Your goal
Examine each line of the data. Copy the line if it includes the word "帐户类型".

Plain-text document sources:
——————————
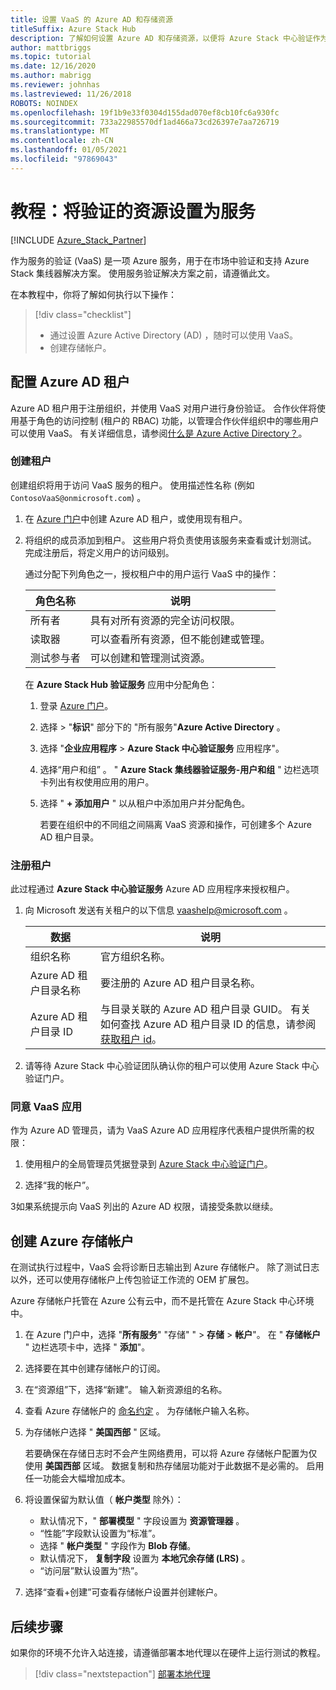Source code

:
 ```yaml
---
title: 设置 VaaS 的 Azure AD 和存储资源
titleSuffix: Azure Stack Hub
description: 了解如何设置 Azure AD 和存储资源，以便将 Azure Stack 中心验证作为一种服务。
author: mattbriggs
ms.topic: tutorial
ms.date: 12/16/2020
ms.author: mabrigg
ms.reviewer: johnhas
ms.lastreviewed: 11/26/2018
ROBOTS: NOINDEX
ms.openlocfilehash: 19f1b9e33f0304d155dad070ef8cb10fc6a930fc
ms.sourcegitcommit: 733a22985570df1ad466a73cd26397e7aa726719
ms.translationtype: MT
ms.contentlocale: zh-CN
ms.lasthandoff: 01/05/2021
ms.locfileid: "97869043"
---
```

# <a name="tutorial-set-up-resources-for-validation-as-a-service"></a>教程：将验证的资源设置为服务

[!INCLUDE [Azure_Stack_Partner](./includes/azure-stack-partner-appliesto.md)]

作为服务的验证 (VaaS) 是一项 Azure 服务，用于在市场中验证和支持 Azure Stack 集线器解决方案。 使用服务验证解决方案之前，请遵循此文。

在本教程中，你将了解如何执行以下操作：

> [!div class="checklist"]
> * 通过设置 Azure Active Directory (AD) ，随时可以使用 VaaS。
> * 创建存储帐户。

## <a name="configure-an-azure-ad-tenant"></a>配置 Azure AD 租户

Azure AD 租户用于注册组织，并使用 VaaS 对用户进行身份验证。 合作伙伴将使用基于角色的访问控制 (租户的 RBAC) 功能，以管理合作伙伴组织中的哪些用户可以使用 VaaS。 有关详细信息，请参阅[什么是 Azure Active Directory？](/azure/active-directory/fundamentals/active-directory-whatis)。

### <a name="create-a-tenant"></a>创建租户

创建组织将用于访问 VaaS 服务的租户。 使用描述性名称 (例如 `ContosoVaaS@onmicrosoft.com`) 。

1. 在 [Azure 门户](https://portal.azure.com)中创建 Azure AD 租户，或使用现有租户。 <!-- For instructions on creating new Azure AD tenants, see [Get started with Azure AD](/azure/active-directory/get-started-azure-ad). -->

2. 将组织的成员添加到租户。 这些用户将负责使用该服务来查看或计划测试。 完成注册后，将定义用户的访问级别。

    通过分配下列角色之一，授权租户中的用户运行 VaaS 中的操作：

    | 角色名称 | 说明 |
    |---------------------|------------------------------------------|
    | 所有者 | 具有对所有资源的完全访问权限。 |
    | 读取器 | 可以查看所有资源，但不能创建或管理。 |
    | 测试参与者 | 可以创建和管理测试资源。 |

    在 **Azure Stack Hub 验证服务** 应用中分配角色：

   1. 登录 [Azure 门户](https://portal.azure.com)。
   2. 选择  >  "**标识**" 部分下的 "所有服务"**Azure Active Directory** 。
   3. 选择 "**企业应用程序**  >  **Azure Stack 中心验证服务** 应用程序"。
   4. 选择“用户和组”  。 " **Azure Stack 集线器验证服务-用户和组** " 边栏选项卡列出有权使用应用的用户。
   5. 选择 " **+ 添加用户** " 以从租户中添加用户并分配角色。

      若要在组织中的不同组之间隔离 VaaS 资源和操作，可创建多个 Azure AD 租户目录。

### <a name="register-your-tenant"></a>注册租户

此过程通过 **Azure Stack 中心验证服务** Azure AD 应用程序来授权租户。

1. 向 Microsoft 发送有关租户的以下信息 [vaashelp@microsoft.com](mailto:vaashelp@microsoft.com) 。

    | 数据 | 说明 |
    |--------------------------------|---------------------------------------------------------------------------------------------|
    | 组织名称 | 官方组织名称。 |
    | Azure AD 租户目录名称 | 要注册的 Azure AD 租户目录名称。 |
    | Azure AD 租户目录 ID | 与目录关联的 Azure AD 租户目录 GUID。 有关如何查找 Azure AD 租户目录 ID 的信息，请参阅 [获取租户 id](/azure/azure-resource-manager/resource-group-create-service-principal-portal#get-values-for-signing-in)。 |

2. 请等待 Azure Stack 中心验证团队确认你的租户可以使用 Azure Stack 中心验证门户。

### <a name="consent-to-the-vaas-app"></a>同意 VaaS 应用

作为 Azure AD 管理员，请为 VaaS Azure AD 应用程序代表租户提供所需的权限：

1. 使用租户的全局管理员凭据登录到 [Azure Stack 中心验证门户](https://azurestackvalidation.com/)。

2. 选择“我的帐户”。

3如果系统提示向 VaaS 列出的 Azure AD 权限，请接受条款以继续。

## <a name="create-an-azure-storage-account"></a>创建 Azure 存储帐户

在测试执行过程中，VaaS 会将诊断日志输出到 Azure 存储帐户。 除了测试日志以外，还可以使用存储帐户上传包验证工作流的 OEM 扩展包。

Azure 存储帐户托管在 Azure 公有云中，而不是托管在 Azure Stack 中心环境中。

1. 在 Azure 门户中，选择 "**所有服务**" "存储" "  >  **存储**  >  **帐户**"。 在 " **存储帐户** " 边栏选项卡中，选择 " **添加**"。

2. 选择要在其中创建存储帐户的订阅。

3. 在“资源组”下，选择“新建”。 输入新资源组的名称。

4. 查看 Azure 存储帐户的 [命名约定](/azure/cloud-adoption-framework/ready/azure-best-practices/naming-and-tagging#storage) 。 为存储帐户输入名称。

5. 为存储帐户选择 " **美国西部** " 区域。

    若要确保在存储日志时不会产生网络费用，可以将 Azure 存储帐户配置为仅使用 **美国西部** 区域。 数据复制和热存储层功能对于此数据不是必需的。 启用任一功能会大幅增加成本。

6. 将设置保留为默认值（ **帐户类型** 除外）：

    - 默认情况下，" **部署模型** " 字段设置为 **资源管理器** 。
    - “性能”字段默认设置为“标准”。
    - 选择 " **帐户类型** " 字段作为 **Blob 存储**。
    - 默认情况下， **复制字段** 设置为 **本地冗余存储 (LRS)** 。
    - “访问层”默认设置为“热”。

7. 选择“查看+创建”可查看存储帐户设置并创建帐户。

## <a name="next-steps"></a>后续步骤

如果你的环境不允许入站连接，请遵循部署本地代理以在硬件上运行测试的教程。

> [!div class="nextstepaction"]
> [部署本地代理](azure-stack-vaas-local-agent.md)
——————————
Response to this exercise
6. 将设置保留为默认值（ **帐户类型** 除外）：
    - 选择 " **帐户类型** " 字段作为 **Blob 存储**。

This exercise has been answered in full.